Knowing all that, someone dug around and figured out that there was a healthy chuck of voters -some 7 million or so- outside of the US and went looking for them. Or rather they sent out the true believers to do it. The good thing about recent college graduates is that they know everything, and they will work tirelessly, traipsing across continents, and preaching endlessly for only a few coins and the right to be obnoxiously self-righteous about it. The Chilean version was called Zac. There was a meeting. Not surprisingly, the wierdos came out of the woodwork. Zac talked, the there were emails, information, and something called Americans Abroad for Obama. Posters were printed. Debate watching parties planned. Absentee request and FWAB (federal write in absentees ballot) forms were filled in. Enthusiasm grew.
Nov 2nd arrived and the United States citizenry -excepting MO which though dear to me, continues to slip deeper and deeper into the quagmire of fundamentalist evangelicalism (LEAVE WHILE YOU CAN!!!)-delivered. We found a bar and watched results with a couple hundred Americans that for one reason or another found themselves on the other side of the world on Super Tuesday. There was concern and hope and cheering by the Americans and price gouging by the bar. With Ohio and Pennsylvania in the bag, Carly and I fled the $6 warm bad beers and relocated to a gringo owned bar that held the possibility of bourbon.
We arrived, no bourbon, ordered cheaper colder better beer, and McCain conceded. Euphoria: in the form of jumping, shouting, dancing, crying, high fiving, shot drinking . . . beer bonging. Then things got surreal and the bar erupted into The Star Spangled Banner. The ancient hidden wound healed. Bush, Darth Vadar and the Emperor had finally been defeated by the rag tag rebel alliance. ET had phoned home. The shining castle on the hill was once more resplendent. Camelot was reborn. A new dawn. The collective catharsis. All that and more. For one night, I really wished I was in the USA.

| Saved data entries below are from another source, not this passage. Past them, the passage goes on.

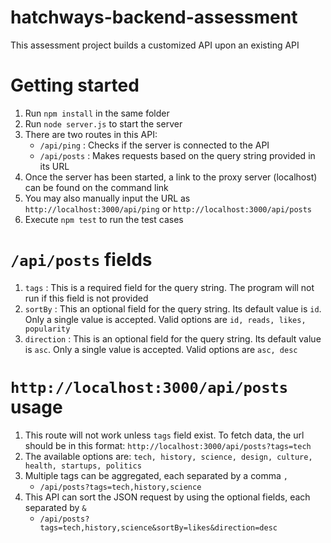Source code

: # hatchways-backend-assessment
This assessment project builds a customized API upon an existing API
 
# Getting started
1. Run `npm install` in the same folder
2. Run `node server.js` to start the server
3. There are two routes in this API:
    - `/api/ping` : Checks if the server is connected to the API
    - `/api/posts` : Makes requests based on the query string provided in its URL
4. Once the server has been started, a link to the proxy server (localhost) can be found on the command link
5. You may also manually input the URL as `http://localhost:3000/api/ping` or `http://localhost:3000/api/posts`
6. Execute `npm test` to run the test cases

# `/api/posts` fields
1. `tags` : This is a required field for the query string. The program will not run if this field is not provided
2. `sortBy` : This an optional field for the query string. Its default value is `id`. Only a single value is accepted. Valid options are `id, reads, likes, popularity`
3. `direction` : This is an optional field for the query string. Its default value is `asc`. Only a single value is accepted. Valid options are `asc, desc`


# `http://localhost:3000/api/posts` usage
1. This route will not work unless `tags` field exist. To fetch data, the url should be in this format: `http://localhost:3000/api/posts?tags=tech`
3. The available options are: `tech, history, science, design, culture, health, startups, politics`
4. Multiple tags can be aggregated, each separated by a comma `,` 
   - `/api/posts?tags=tech,history,science`
5. This API can sort the JSON request by using the optional fields, each separated by `&`
   - `/api/posts?tags=tech,history,science&sortBy=likes&direction=desc`
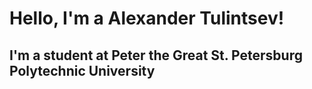 <h1 class='center'>Hello, I'm a Alexander Tulintsev!</h1>
<h2>I'm a student at Peter the Great St. Petersburg Polytechnic University</h2>
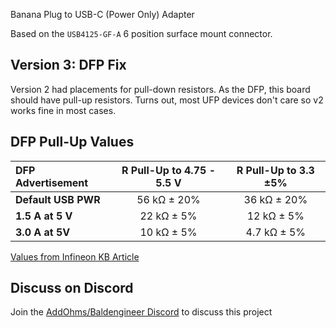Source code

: Banana Plug to USB-C (Power Only) Adapter

Based on the `USB4125-GF-A` 6 position surface mount connector.

## Version 3: DFP Fix
Version 2 had placements for pull-down resistors. As the DFP, this board should have pull-up resistors. Turns out, most UFP devices don't care so v2 works fine in most cases.

## DFP Pull-Up Values
| DFP Advertisement | R Pull-Up to 4.75 - 5.5 V | R Pull-Up to 3.3 ±5%
| :--- | :---: | :---: |
| **Default USB PWR** | 56 kΩ ± 20% | 36 kΩ ± 20% |
| **1.5 A at 5 V** | 22 kΩ ± 5%  | 12 kΩ ± 5% |
| **3.0 A at 5V** | 10 kΩ ± 5% | 4.7 kΩ ± 5% |

[Values from Infineon KB Article](https://community.infineon.com/t5/Knowledge-Base-Articles/USB-Type-C-connector-Rp-Rd-and-Ra-termination-resistors/ta-p/253544)

## Discuss on Discord
Join the [AddOhms/Baldengineer Discord](https://discord.gg/Q3xzyuWqm6) to discuss this project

Gringos were deliriously happy. Chileans were shocked and relieved and then shocked. It had come out in the papers that Senator never-meet-with-despots McCain had visited Chile and (Dictator) Pinochet back in the 80s. This didn’t go over well in Chile, but the idea of the racist gringos electing a black man was borderline unfathomable. Though the US is one of if not the most ethnically countries in the world, there seems to be a widespread belief that white people in America are incorrigibly racist. Equally prevalent was the presumption that ‘The Man’ (who I assume looks something like Cheney and is the omniscient omnipotent puppeteer) would never allow Obama to win. But then US democracy did its graceless, bumbling, kind of awkward but largely fair business and elected the black man.
Obviously, the next day, the election was the news. Newspapers proclaimed “Change Has Arrived”, “The USA Believed in Change” and so forth. There were bios, graphs, photos etc. Standard fare worldwide I would assume. Then I went to Spanish class and got blindsided by the moron truck. One of the Cepalinas (one who works at CEPAL) was beside herself with self-righteous fury. The Chileans were referring to Obama as ‘el primer president negro de EEUU” !!! What followed was the farce of a bunch of linguistic 8 year olds trying to discuss linguistic and cultural relativism. Somehow, this woman who clearly must not be a complete imbecile, was unwilling to distinguish the fact that ‘negro’ in Spanish means black man. Though the word very well may have come into English from Spanish, I was fairly certain that the Spanish speaking world wasn’t responsible for the US taking a common adjective and loading a couple hundred years of institutionalized slavery and racism on it. Obviously, the nasty baggage is the US’s problem. ‘Negro’ means black to people who speak Spanish. It doesn’t mean slave trading, the Confederacy, Appomattox Court House, Jim Crow, the KKK or any of the rest of it. They got their own f’d up atrocities and histories to worry about. Though struck dumb by the idiocy of this position, I was pleased that the ‘view-everything-through-the-cultural-lens-of-the-United States’ perspective was a European. She fairly quivered with outrage while a certain American did a lot of eye rolling. Well PC language police be damned, we will see what mr. Obama can do about rebuilding the city on the hill.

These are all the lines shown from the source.